There is this video where Gates is being tough on his engineers when they were solving some problem, he was yelling at them for "not thinking".
There is this video where Jobs is being "pushy" on some features for Apple computers, he does not sound pleasant.
There is this video where Torvalds is saying that people should grow a thick skin if they plan to work in the computer industry.
What are your thoughts on this?
I do not agree on taking a single stand of either being rude/tough or soft. I think, the stand should be situational. One medicine may(will) not work always unless it is so much into culture that, things has to work in that way. In Computer Industry(Software to be specific), this balance is essential, I think.
people should grow a thick skin if they plan to work in the computer industry.
May be yes, for the folks having direct Customer Interactions. You got to be, at times. But if I see from the Internal Management layers, you may not have to be. In fact people should be grown in a culture where they can both justify and give back the Push that is top-down.
Pushing, Yelling are part and parcel of it but, surely should not be 'the' thing.
Being rude towards your employees does not make them grow into better engineers.
I've seen great teams do amazing things because of the culture of being open and supportive. People were willing to collaborate and it was easy to do projects where multiple teams had to work together in order to achieve something.
I've also seen great teams fall apart because of miscommunication, ego issues of the team leads/managers/C-suite. This type of behavior drove away several senior developers.
So, I'd say no, people shouldn't grow a thick skin, they should learn how to communicate and collaborate, regardless of the position they're in.
Also, if you can't change the company culture, you can always find another company with a better engineering culture.
It's probably culture-dependent and I'm not American.
Being 'pushy' or 'tough' sounds nicer, but it's different from shouting and throwing tantrums, which seems to be the case from the descriptions.
Pushing employees to excel, if you're careful to be reasonable and push in the right direction, could be okay.
Throwing tauntrums just seems unprofessional to me, and seems like it will make people quit, especially the ones who actually have social skills.
Gergely Polonkai
You have to believe in things that are not true. How else would they become?
Actually, both.
You should grow a thick skin, as most places where you can learn the most about big scale tech (ie. tech giants) will have rude bosses. Right now we canʼt do much about it; if you work there, you need to be tough.
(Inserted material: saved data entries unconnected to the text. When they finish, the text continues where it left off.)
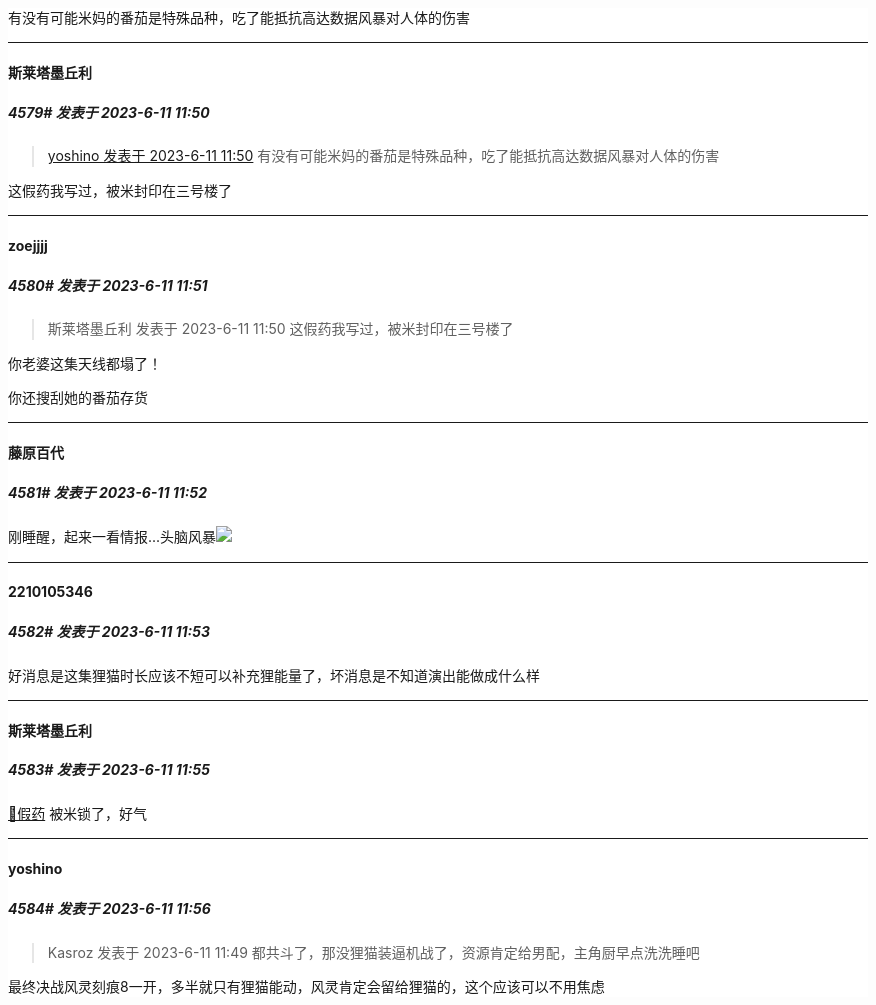 有没有可能米妈的番茄是特殊品种，吃了能抵抗高达数据风暴对人体的伤害

*****

####  斯莱塔墨丘利  
##### 4579#       发表于 2023-6-11 11:50

<blockquote><a href="httphttps://bbs.saraba1st.com/2b/forum.php?mod=redirect&amp;goto=findpost&amp;pid=61228788&amp;ptid=2138751" target="_blank">yoshino 发表于 2023-6-11 11:50</a>
有没有可能米妈的番茄是特殊品种，吃了能抵抗高达数据风暴对人体的伤害</blockquote>
这假药我写过，被米封印在三号楼了

*****

####  zoejjjj  
##### 4580#       发表于 2023-6-11 11:51

<blockquote>斯莱塔墨丘利 发表于 2023-6-11 11:50
这假药我写过，被米封印在三号楼了</blockquote>
你老婆这集天线都塌了！

你还搜刮她的番茄存货

*****

####  藤原百代  
##### 4581#       发表于 2023-6-11 11:52

刚睡醒，起来一看情报...头脑风暴<img src="https://static.saraba1st.com/image/smiley/face2017/001.png" referrerpolicy="no-referrer">

*****

####  2210105346  
##### 4582#       发表于 2023-6-11 11:53

好消息是这集狸猫时长应该不短可以补充狸能量了，坏消息是不知道演出能做成什么样


*****

####  斯莱塔墨丘利  
##### 4583#       发表于 2023-6-11 11:55

[🍅假药](https://bbs.saraba1st.com/2b/thread-2119905-4697-1.html)
被米锁了，好气

*****

####  yoshino  
##### 4584#       发表于 2023-6-11 11:56

<blockquote>Kasroz 发表于 2023-6-11 11:49
都共斗了，那没狸猫装逼机战了，资源肯定给男配，主角厨早点洗洗睡吧</blockquote>
最终决战风灵刻痕8一开，多半就只有狸猫能动，风灵肯定会留给狸猫的，这个应该可以不用焦虑
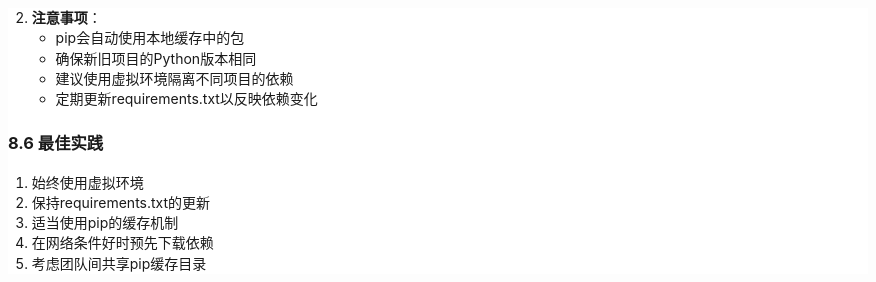 2. **注意事项**：
   - pip会自动使用本地缓存中的包
   - 确保新旧项目的Python版本相同
   - 建议使用虚拟环境隔离不同项目的依赖
   - 定期更新requirements.txt以反映依赖变化

### 8.6 最佳实践
1. 始终使用虚拟环境
2. 保持requirements.txt的更新
3. 适当使用pip的缓存机制
4. 在网络条件好时预先下载依赖
5. 考虑团队间共享pip缓存目录  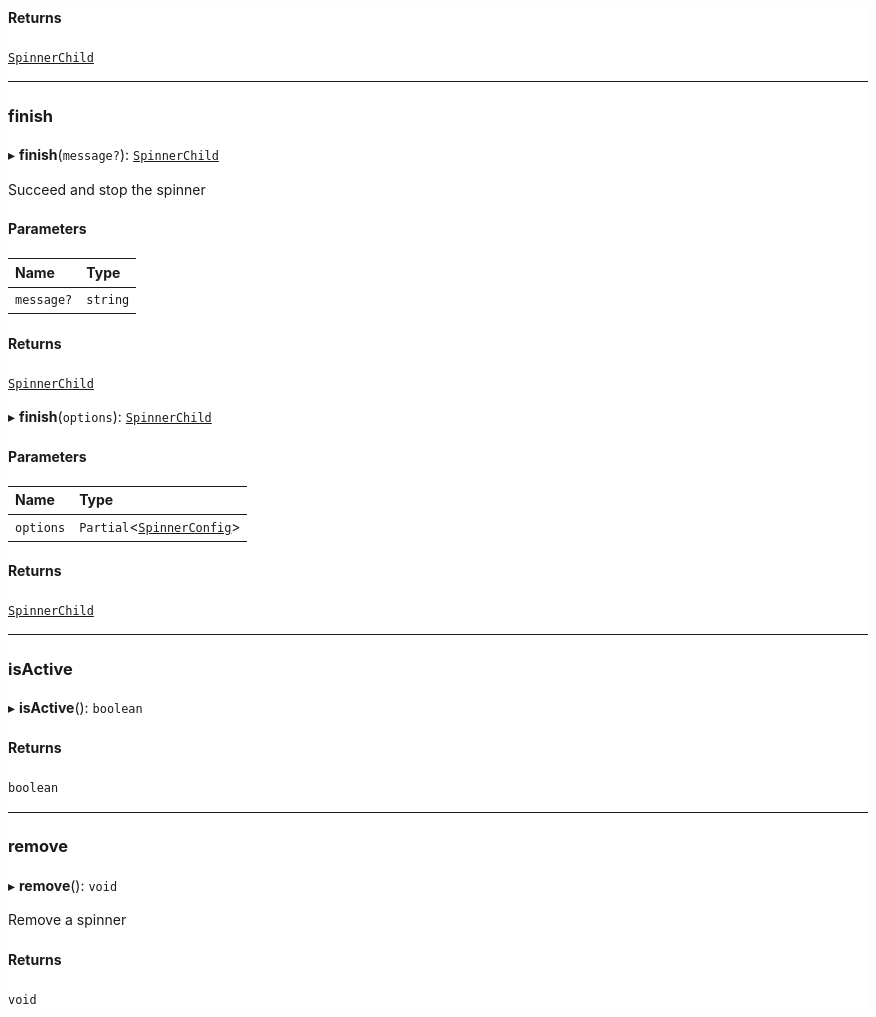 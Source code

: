 #### Returns

[`SpinnerChild`](SpinnerChild.md)

___

### finish

▸ **finish**(`message?`): [`SpinnerChild`](SpinnerChild.md)

Succeed and stop the spinner

#### Parameters

| Name | Type |
| :------ | :------ |
| `message?` | `string` |

#### Returns

[`SpinnerChild`](SpinnerChild.md)

▸ **finish**(`options`): [`SpinnerChild`](SpinnerChild.md)

#### Parameters

| Name | Type |
| :------ | :------ |
| `options` | `Partial`<[`SpinnerConfig`](../interfaces/SpinnerConfig.md)\> |

#### Returns

[`SpinnerChild`](SpinnerChild.md)

___

### isActive

▸ **isActive**(): `boolean`

#### Returns

`boolean`

___

### remove

▸ **remove**(): `void`

Remove a spinner

#### Returns

`void`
However, when you leave such a company to start or join a startup, you should remember all the bad things, become gentle and mellow, and keep that attitude during and after the growth phase.
My thick skin i grew during my tech giant days helps me a lot when our startup starts working with big companies as i learned how to communicate with such bosses (i intentionally not writing “leaders” here). Meanwhile, with our employees we try to be as gentle as possible, while still keeping the (often short) deadlines. Behaving this way makes our employees more enthusiastic about their work. They tend to do a better job, as they actually care about the code they write.
Learn and apply toughness when you must. But put an example before others by being a good leader instead of a pushy or rude boss.